Could you reproduce every record below exactly, excluding all pictures?

Segment Open

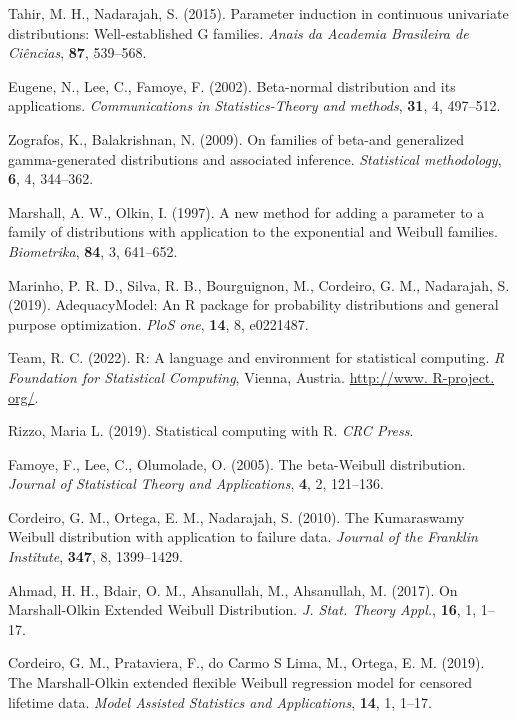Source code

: \documentclass[twoside,leqno,11pt]{article}
\begin{document}
\begin{thebibliography}{8}

 Tahir, M. H., Nadarajah, S. (2015).  Parameter induction in continuous univariate distributions: Well-established G families. \textit{Anais da Academia Brasileira de Ciências}, {\bf 87}, 539--568.

 Eugene, N., Lee, C.,  Famoye, F. (2002). Beta-normal distribution and its applications. \textit{Communications in Statistics-Theory and methods}, {\bf 31}, 4, 497--512.

 Zografos, K., Balakrishnan, N. (2009). On families of beta-and generalized gamma-generated distributions and associated inference. \textit{Statistical methodology}, {\bf 6}, 4, 344--362.

 Marshall, A. W.,  Olkin, I. (1997).  A new method for adding a parameter to a family of distributions with application to the exponential and Weibull families. \textit{Biometrika}, {\bf 84}, 3, 641--652.

 Marinho, P. R. D., Silva, R. B., Bourguignon, M., Cordeiro, G. M.,  Nadarajah, S. (2019). AdequacyModel: An R package for probability distributions and general purpose optimization. \textit{PloS one}, {\bf 14}, 8, e0221487.

 Team, R. C. (2022). R: A language and environment for statistical computing. \textit{R Foundation for Statistical Computing}, Vienna, Austria. \url{http://www. R-project. org/}.

 Rizzo, Maria L. (2019). Statistical computing with R. \textit{CRC Press}.

 Famoye, F., Lee, C., Olumolade, O. (2005). The beta-Weibull distribution. \textit{Journal of Statistical Theory and Applications}, {\bf 4}, 2, 121--136.

 Cordeiro, G. M., Ortega, E. M., Nadarajah, S. (2010). The Kumaraswamy Weibull distribution with application to failure data. \textit{Journal of the Franklin Institute}, {\bf 347}, 8, 1399--1429.

 Ahmad, H. H., Bdair, O. M., Ahsanullah, M.,  Ahsanullah, M. (2017). On Marshall-Olkin Extended Weibull Distribution. \textit{J. Stat. Theory Appl.}, {\bf 16}, 1, 1--17.

 Cordeiro, G. M., Prataviera, F., do Carmo S Lima, M., Ortega, E. M. (2019). The Marshall-Olkin extended flexible Weibull regression model for censored lifetime data. \textit{Model Assisted Statistics and Applications}, {\bf 14}, 1, 1--17.


\end{thebibliography}
\end{document}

Segment Closed

• WORKED SOLUTION
Source code

: \documentclass[twoside,leqno,11pt]{article}
\begin{document}
\begin{thebibliography}{8}

 Tahir, M. H., Nadarajah, S. (2015).  Parameter induction in continuous univariate distributions: Well-established G families. \textit{Anais da Academia Brasileira de Ciências}, {\bf 87}, 539--568.

 Eugene, N., Lee, C.,  Famoye, F. (2002). Beta-normal distribution and its applications. \textit{Communications in Statistics-Theory and methods}, {\bf 31}, 4, 497--512.

 Zografos, K., Balakrishnan, N. (2009). On families of beta-and generalized gamma-generated distributions and associated inference. \textit{Statistical methodology}, {\bf 6}, 4, 344--362.

 Marshall, A. W.,  Olkin, I. (1997).  A new method for adding a parameter to a family of distributions with application to the exponential and Weibull families. \textit{Biometrika}, {\bf 84}, 3, 641--652.

 Marinho, P. R. D., Silva, R. B., Bourguignon, M., Cordeiro, G. M.,  Nadarajah, S. (2019). AdequacyModel: An R package for probability distributions and general purpose optimization. \textit{PloS one}, {\bf 14}, 8, e0221487.

 Team, R. C. (2022). R: A language and environment for statistical computing. \textit{R Foundation for Statistical Computing}, Vienna, Austria. \url{http://www. R-project. org/}.

 Rizzo, Maria L. (2019). Statistical computing with R. \textit{CRC Press}.

 Famoye, F., Lee, C., Olumolade, O. (2005). The beta-Weibull distribution. \textit{Journal of Statistical Theory and Applications}, {\bf 4}, 2, 121--136.

 Cordeiro, G. M., Ortega, E. M., Nadarajah, S. (2010). The Kumaraswamy Weibull distribution with application to failure data. \textit{Journal of the Franklin Institute}, {\bf 347}, 8, 1399--1429.

 Ahmad, H. H., Bdair, O. M., Ahsanullah, M.,  Ahsanullah, M. (2017). On Marshall-Olkin Extended Weibull Distribution. \textit{J. Stat. Theory Appl.}, {\bf 16}, 1, 1--17.

 Cordeiro, G. M., Prataviera, F., do Carmo S Lima, M., Ortega, E. M. (2019). The Marshall-Olkin extended flexible Weibull regression model for censored lifetime data. \textit{Model Assisted Statistics and Applications}, {\bf 14}, 1, 1--17.


\end{thebibliography}
\end{document}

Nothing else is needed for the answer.